With opposition and denial of the genocide from the Turkish government, Armenian activists in Turkey in past decades have been prevented from protesting. All calls for recognition of the genocide have been completely quashed by the government. But this year, the centennial, Armenian activists have been able to plan an entire week of commemorative activities.
Organizers of Project 2015, the official group that planned the centennial commemoration here, said they worked with the government and private citizens to get permits for using certain buildings for the events.
That was in part, some activists here say, because of the leadership of Sarah Leah Whitman, an Armenian and the executive director of Human Rights Watch’s Middle East and North Africa division. But it was also in part, they say, because of the change in perception of the genocide among some Turks.
“There have been some changes inside Turkey in the last decade, especially after the murder of Hrant Dink,” said Harout Ekmanian, a journalist and a member of Civilitas Foundation, an activist organization in the Armenian capital Yerevan, referring to the Turkish-Armenian journalist who was assassinated in 2007 by a Turkish nationalist.
The pressure for the Turkish government to recognize the Armenian genocide has been mounting from the outside, too. World leaders such as Pope Francis have come out and declared the massacre in 1915 genocide.
“In the past century our human family has lived through three massive and unprecedented tragedies. The first, which is widely considered 'the first genocide of the 20th century,' struck your own Armenian people,” Francis said during Mass in St. Peter's Basilica last week, in the presence of Armenian church leaders. “Concealing or denying evil is like allowing a wound to keep bleeding without bandaging it."
The other atrocities the pontiff cited were the Nazi Holocaust and the crimes of Stalinism.
That pressure, though, has yet to affect the Turkish government’s rhetoric about the genocide, or its reactions to leaders speaking out about it. Following the pope’s statement, Turkey recalled its ambassador from the Vatican.
But while at ground level some Turks are changing their views, Armenian activists are going to keep pushing for official recognition.
“[The massacre] was a systematically state-organized crime of annihilation of an entire nation, genocide. Armenian activists and the descendants of the genocide survivors do not accept anything less than a full acknowledgment of that historical fact,” Ekmanian said.

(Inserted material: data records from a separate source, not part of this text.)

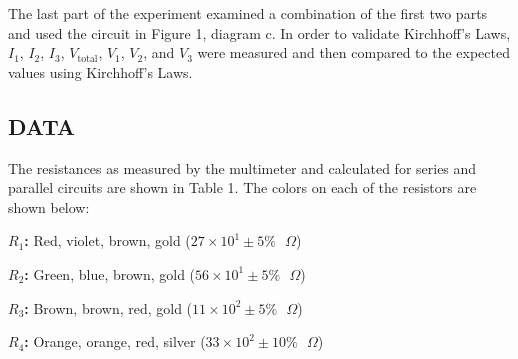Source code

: \documentclass [12pt, letterpaper, twoside] {article}
\begin{document}
The last part of the experiment examined a combination of the first two parts and used the circuit in Figure 1, diagram c. In order to validate Kirchhoff's Laws, \(I_{1}\), \(I_{2}\), \(I_{3}\), \(V_{\text{total}}\), \(V_{1}\), \(V_{2}\), and \(V_{3}\) were measured and then compared to the expected values using Kirchhoff's Laws. 
    
\subsection* {DATA}
The resistances as measured by the multimeter and calculated for series and parallel circuits are shown in Table 1. The colors on each of the resistors are shown below: 

\vspace{0.5cm}
\indent
\textbf{\(R_{1}\):} Red, violet, brown, gold (\(27\times10^{1}\pm5\%\text{ }\Omega\))

\indent
\textbf{\(R_{2}\):} Green, blue, brown, gold (\(56\times10^{1}\pm5\%\text{ }\Omega\))

\indent
\textbf{\(R_{3}\):} Brown, brown, red, gold (\(11\times10^{2}\pm5\%\text{ }\Omega\))

\indent
\textbf{\(R_{4}\):} Orange, orange, red, silver (\(33\times10^{2}\pm10\%\text{ }\Omega\))
\vspace{0.5cm}
\end{document}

There are thousands of Turkish citizens who are part Armenian and are trying to find out what exactly happened to their family members killed during the genocide in 1915, by searching state archives or by contacting other Armenian families. That's leading some to discovering Armenian roots they did not know they had, as the Turkish state suppressed Armenian identities in the past.
“This is a very painful process for may of those people ... born and raised with an identity, which is often hostile towards Armenian identity, but then finding out family connections and roots of Armenian identity inside themselves,” Ekmanian said. Yet, he added, the unresolved conflict over what really happened to Armenians in Turkey may also push some people to keep their Armenian history quiet: "They will never want to dig [it] up," Ekmanian said, "choosing to live in peace [rather] than to fight for their real identity.”